++++ DATA FOR PROCESSING ++++

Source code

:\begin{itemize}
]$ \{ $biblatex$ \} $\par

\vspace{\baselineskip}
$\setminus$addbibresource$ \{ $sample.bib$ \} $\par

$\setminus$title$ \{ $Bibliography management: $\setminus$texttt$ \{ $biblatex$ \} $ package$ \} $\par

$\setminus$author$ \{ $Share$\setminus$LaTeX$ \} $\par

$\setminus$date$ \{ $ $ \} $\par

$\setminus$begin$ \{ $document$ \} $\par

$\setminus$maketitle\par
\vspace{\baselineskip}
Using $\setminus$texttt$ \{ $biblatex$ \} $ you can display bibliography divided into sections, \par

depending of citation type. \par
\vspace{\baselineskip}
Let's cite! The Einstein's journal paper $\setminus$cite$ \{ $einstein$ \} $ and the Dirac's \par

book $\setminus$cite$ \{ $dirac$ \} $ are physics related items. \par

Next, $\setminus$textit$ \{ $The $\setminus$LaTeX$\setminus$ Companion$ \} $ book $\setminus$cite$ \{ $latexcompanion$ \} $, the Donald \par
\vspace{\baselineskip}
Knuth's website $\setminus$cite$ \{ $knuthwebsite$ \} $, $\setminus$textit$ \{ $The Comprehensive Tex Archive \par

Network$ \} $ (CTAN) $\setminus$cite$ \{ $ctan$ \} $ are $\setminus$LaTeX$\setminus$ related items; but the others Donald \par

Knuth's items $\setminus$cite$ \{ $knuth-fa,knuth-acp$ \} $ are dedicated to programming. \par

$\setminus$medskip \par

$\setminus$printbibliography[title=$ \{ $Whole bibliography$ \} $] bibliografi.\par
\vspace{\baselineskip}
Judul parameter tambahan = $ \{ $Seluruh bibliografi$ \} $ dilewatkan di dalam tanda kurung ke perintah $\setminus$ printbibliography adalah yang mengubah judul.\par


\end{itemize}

++++

WHAT YOU SHOULD DO:
Exactly as they appear above, give the entries again.

TASK RESPONSE:
Source code

:\begin{itemize}
]$ \{ $biblatex$ \} $\par

\vspace{\baselineskip}
$\setminus$addbibresource$ \{ $sample.bib$ \} $\par

$\setminus$title$ \{ $Bibliography management: $\setminus$texttt$ \{ $biblatex$ \} $ package$ \} $\par

$\setminus$author$ \{ $Share$\setminus$LaTeX$ \} $\par

$\setminus$date$ \{ $ $ \} $\par

$\setminus$begin$ \{ $document$ \} $\par

$\setminus$maketitle\par
\vspace{\baselineskip}
Using $\setminus$texttt$ \{ $biblatex$ \} $ you can display bibliography divided into sections, \par

depending of citation type. \par
\vspace{\baselineskip}
Let's cite! The Einstein's journal paper $\setminus$cite$ \{ $einstein$ \} $ and the Dirac's \par

book $\setminus$cite$ \{ $dirac$ \} $ are physics related items. \par

Next, $\setminus$textit$ \{ $The $\setminus$LaTeX$\setminus$ Companion$ \} $ book $\setminus$cite$ \{ $latexcompanion$ \} $, the Donald \par
\vspace{\baselineskip}
Knuth's website $\setminus$cite$ \{ $knuthwebsite$ \} $, $\setminus$textit$ \{ $The Comprehensive Tex Archive \par

Network$ \} $ (CTAN) $\setminus$cite$ \{ $ctan$ \} $ are $\setminus$LaTeX$\setminus$ related items; but the others Donald \par

Knuth's items $\setminus$cite$ \{ $knuth-fa,knuth-acp$ \} $ are dedicated to programming. \par

$\setminus$medskip \par

$\setminus$printbibliography[title=$ \{ $Whole bibliography$ \} $] bibliografi.\par
\vspace{\baselineskip}
Judul parameter tambahan = $ \{ $Seluruh bibliografi$ \} $ dilewatkan di dalam tanda kurung ke perintah $\setminus$ printbibliography adalah yang mengubah judul.\par


\end{itemize}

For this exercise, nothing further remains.